Questions About IPFS Scaling Limits

Hi all!

I’m currently trying to evaluate IPFS for a large-scale content distribution network.

From my understanding of both IPFS and BitTorrent, I’m confident that IPFS should have no problem serving datasets/distribution patterns that BitTorrent currently handles. In other words, I’m confident that IPFS should be able, now, or in the future with optimization and tweaking, to act as a replacement for BitTorrent

However, there are some hypthetical workloads that we don’t see in the wild, and I’m wondering about IPFS’s ability to serve these.

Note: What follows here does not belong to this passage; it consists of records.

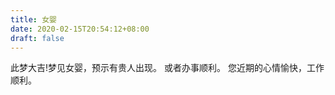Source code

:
 ```yaml
---
title: 女婴
date: 2020-02-15T20:54:12+08:00
draft: false
---
```


此梦大吉!梦见女婴，预示有贵人出现。
或者办事顺利。
您近期的心情愉快，工作顺利。
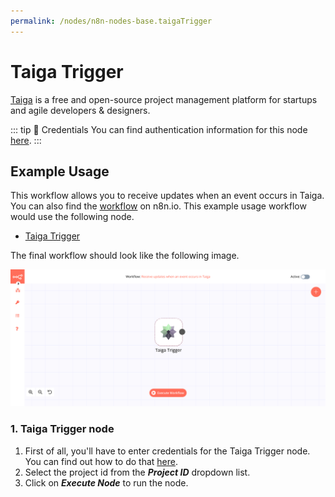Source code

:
 ```yaml
---
permalink: /nodes/n8n-nodes-base.taigaTrigger
---
```


# Taiga Trigger

[Taiga](https://www.taiga.io/) is a free and open-source project management platform for startups and agile developers & designers.

::: tip 🔑 Credentials
You can find authentication information for this node [here](../../../credentials/Taiga/README.md).
:::

## Example Usage

This workflow allows you to receive updates when an event occurs in Taiga. You can also find the [workflow](https://n8n.io/workflows/686) on n8n.io. This example usage workflow would use the following node.
- [Taiga Trigger]()

The final workflow should look like the following image.

![A workflow with the Taiga Trigger node](./workflow.png)

### 1. Taiga Trigger node

1. First of all, you'll have to enter credentials for the Taiga Trigger node. You can find out how to do that [here](../../../credentials/Taiga/README.md).
2. Select the project id from the ***Project ID*** dropdown list.
2. Click on ***Execute Node*** to run the node.
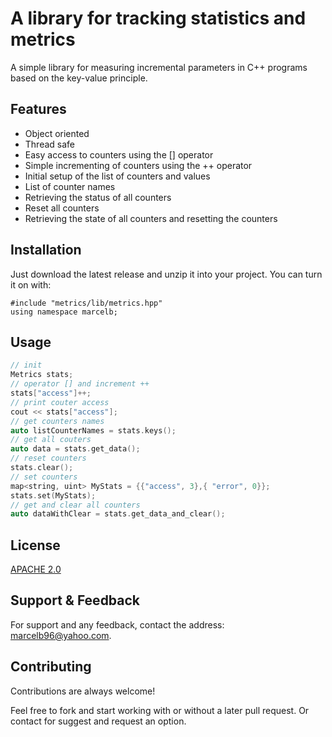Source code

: 
# A library for tracking statistics and metrics

A simple library for measuring incremental parameters in C++ programs based on the key-value principle.

## Features

- Object oriented
- Thread safe
- Easy access to counters using the [] operator
- Simple incrementing of counters using the ++ operator
- Initial setup of the list of counters and values
- List of counter names
- Retrieving the status of all counters
- Reset all counters
- Retrieving the state of all counters and resetting the counters
## Installation

Just download the latest release and unzip it into your project. You can turn it on with:

```
#include "metrics/lib/metrics.hpp"
using namespace marcelb;
```

## Usage

```c++
// init
Metrics stats;
// operator [] and increment ++
stats["access"]++;
// print couter access
cout << stats["access"];
// get counters names
auto listCounterNames = stats.keys();
// get all couters
auto data = stats.get_data();
// reset counters
stats.clear();
// set counters
map<string, uint> MyStats = {{"access", 3},{ "error", 0}};
stats.set(MyStats);
// get and clear all counters
auto dataWithClear = stats.get_data_and_clear();
```
## License

[APACHE 2.0](http://www.apache.org/licenses/LICENSE-2.0/)


## Support & Feedback

For support and any feedback, contact the address: marcelb96@yahoo.com.

## Contributing

Contributions are always welcome!

Feel free to fork and start working with or without a later pull request. Or contact for suggest and request an option.

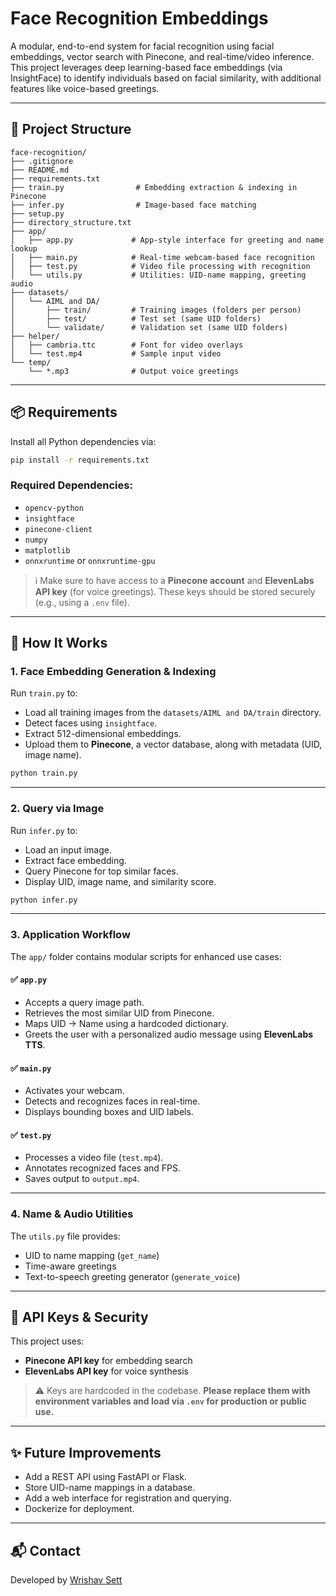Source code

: 
# Face Recognition Embeddings

A modular, end-to-end system for facial recognition using facial embeddings, vector search with Pinecone, and real-time/video inference. This project leverages deep learning-based face embeddings (via InsightFace) to identify individuals based on facial similarity, with additional features like voice-based greetings.

---

## 🧱 Project Structure

```plaintext
face-recognition/
├── .gitignore
├── README.md
├── requirements.txt
├── train.py                # Embedding extraction & indexing in Pinecone
├── infer.py                # Image-based face matching
├── setup.py
├── directory_structure.txt
├── app/
│   ├── app.py             # App-style interface for greeting and name lookup
│   ├── main.py            # Real-time webcam-based face recognition
│   ├── test.py            # Video file processing with recognition
│   └── utils.py           # Utilities: UID-name mapping, greeting audio
├── datasets/
│   └── AIML and DA/
│       ├── train/         # Training images (folders per person)
│       ├── test/          # Test set (same UID folders)
│       └── validate/      # Validation set (same UID folders)
├── helper/
│   ├── cambria.ttc        # Font for video overlays
│   └── test.mp4           # Sample input video
└── temp/
    └── *.mp3              # Output voice greetings
```

---

## 📦 Requirements

Install all Python dependencies via:

```bash
pip install -r requirements.txt
```

### Required Dependencies:

- `opencv-python`
- `insightface`
- `pinecone-client`
- `numpy`
- `matplotlib`
- `onnxruntime` or `onnxruntime-gpu`

> ℹ️ Make sure to have access to a **Pinecone account** and **ElevenLabs API key** (for voice greetings). These keys should be stored securely (e.g., using a `.env` file).

---

## 🚀 How It Works

### 1. **Face Embedding Generation & Indexing**
Run `train.py` to:
- Load all training images from the `datasets/AIML and DA/train` directory.
- Detect faces using `insightface`.
- Extract 512-dimensional embeddings.
- Upload them to **Pinecone**, a vector database, along with metadata (UID, image name).

```bash
python train.py
```

---

### 2. **Query via Image**
Run `infer.py` to:
- Load an input image.
- Extract face embedding.
- Query Pinecone for top similar faces.
- Display UID, image name, and similarity score.

```bash
python infer.py
```

---

### 3. **Application Workflow**
The `app/` folder contains modular scripts for enhanced use cases:

#### ✅ `app.py`
- Accepts a query image path.
- Retrieves the most similar UID from Pinecone.
- Maps UID → Name using a hardcoded dictionary.
- Greets the user with a personalized audio message using **ElevenLabs TTS**.

#### ✅ `main.py`
- Activates your webcam.
- Detects and recognizes faces in real-time.
- Displays bounding boxes and UID labels.

#### ✅ `test.py`
- Processes a video file (`test.mp4`).
- Annotates recognized faces and FPS.
- Saves output to `output.mp4`.

---

### 4. **Name & Audio Utilities**
The `utils.py` file provides:
- UID to name mapping (`get_name`)
- Time-aware greetings
- Text-to-speech greeting generator (`generate_voice`)

---

## 🔐 API Keys & Security

This project uses:
- **Pinecone API key** for embedding search
- **ElevenLabs API key** for voice synthesis

> ⚠️ Keys are hardcoded in the codebase. **Please replace them with environment variables and load via `.env` for production or public use.**

---

## ✨ Future Improvements

- Add a REST API using FastAPI or Flask.
- Store UID-name mappings in a database.
- Add a web interface for registration and querying.
- Dockerize for deployment.

---

## 📬 Contact

Developed by [Wrishav Sett](https://github.com/WrishavSett)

In a BitTorrent swarm, all peers in a swarm are interested in roughly the same data. Thus, the swarm is in a sense “topical”, and the protocol is able to take advantage of this in a few ways. For example, peers are all requesting and sending pieces from the same list, and thus are able to send each other have lists and want lists that consist only of indices. Also, although peers may sometimes not be interested in the same data, the common case is that peers are able to upload to and download from most peers that they connect to.

In IPFS this might not be the case. The IPFS network might be storing extremely large datasets where many peers are only interested in a small subset of data. For example, imagine a ~1PiB dataset and many 10s of thousands of peers, where each peer is only interested in some more-or-less-random ~10-100GiB subset. This would mean that each peer is only interested in 0.1-0.01% of the dataset.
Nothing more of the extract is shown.